* [Supplied data]:
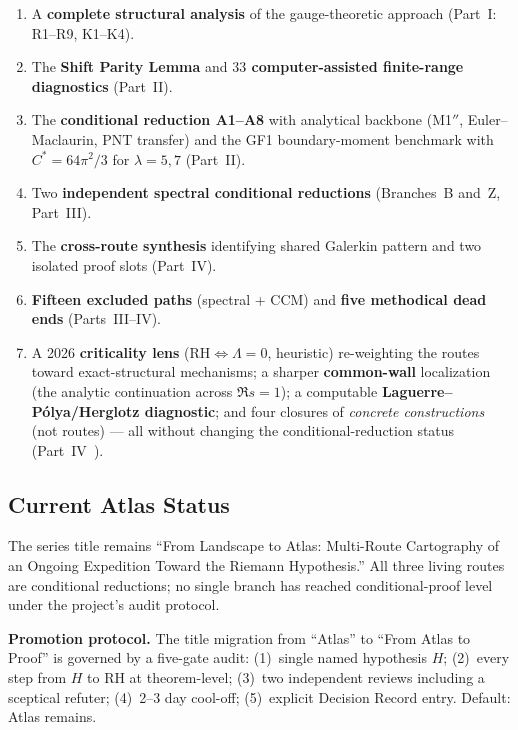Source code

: \documentclass[12pt,a4paper]{article}
\theoremstyle{definition}
\theoremstyle{remark}
\begin{document}
\begin{enumerate}
  \item A \textbf{complete structural analysis} of the gauge-theoretic
    approach (Part~I: R1--R9, K1--K4).
  \item The \textbf{Shift Parity Lemma} and \textbf{$33$
    computer-assisted finite-range diagnostics} (Part~II).
  \item The \textbf{conditional reduction A1--A8} with analytical
    backbone (M1$''$, Euler--Maclaurin, PNT transfer) and the GF1
    boundary-moment benchmark with $C^* = 64\pi^2/3$ for $\lambda=5,7$
    (Part~II).
  \item Two \textbf{independent spectral conditional reductions}
    (Branches~B and~Z, Part~III).
  \item The \textbf{cross-route synthesis} identifying shared Galerkin
    pattern and two isolated proof slots (Part~IV).
  \item \textbf{Fifteen excluded paths} (spectral + CCM) and
    \textbf{five methodical dead ends} (Parts~III--IV).
  \item A 2026 \textbf{criticality lens} ($\mathrm{RH}\Leftrightarrow\Lambda=0$,
    heuristic) re-weighting the routes toward exact-structural mechanisms; a
    sharper \textbf{common-wall} localization (the analytic continuation across
    $\Re s=1$); a computable \textbf{Laguerre--P\'olya/Herglotz diagnostic}; and
    four closures of \emph{concrete constructions} (not routes) --- all without
    changing the conditional-reduction status (Part~IV~\cite{Geiger2026partIV}).
\end{enumerate}


\subsection{Current Atlas Status}

The series title remains ``From Landscape to Atlas: Multi-Route
Cartography of an Ongoing Expedition Toward the Riemann Hypothesis.''
All three living routes are conditional reductions; no single branch has
reached conditional-proof level under the project's audit protocol.

\textbf{Promotion protocol.} The title migration from ``Atlas'' to
``From Atlas to Proof'' is governed by a five-gate audit:
(1)~single named hypothesis $H$;
(2)~every step from $H$ to RH at theorem-level;
(3)~two independent reviews including a sceptical refuter;
(4)~2--3 day cool-off;
(5)~explicit Decision Record entry.
Default: Atlas remains.
\end{document}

* [Your assignment]:
Look above for the line holding "four closures of" and the line holding "Cartography of an". Retype both, and every line between them, word for word and nothing else.

* [Expected answer]:
    four closures of \emph{concrete constructions} (not routes) --- all without
    changing the conditional-reduction status (Part~IV~\cite{Geiger2026partIV}).
\end{enumerate}


\subsection{Current Atlas Status}

The series title remains ``From Landscape to Atlas: Multi-Route
Cartography of an Ongoing Expedition Toward the Riemann Hypothesis.''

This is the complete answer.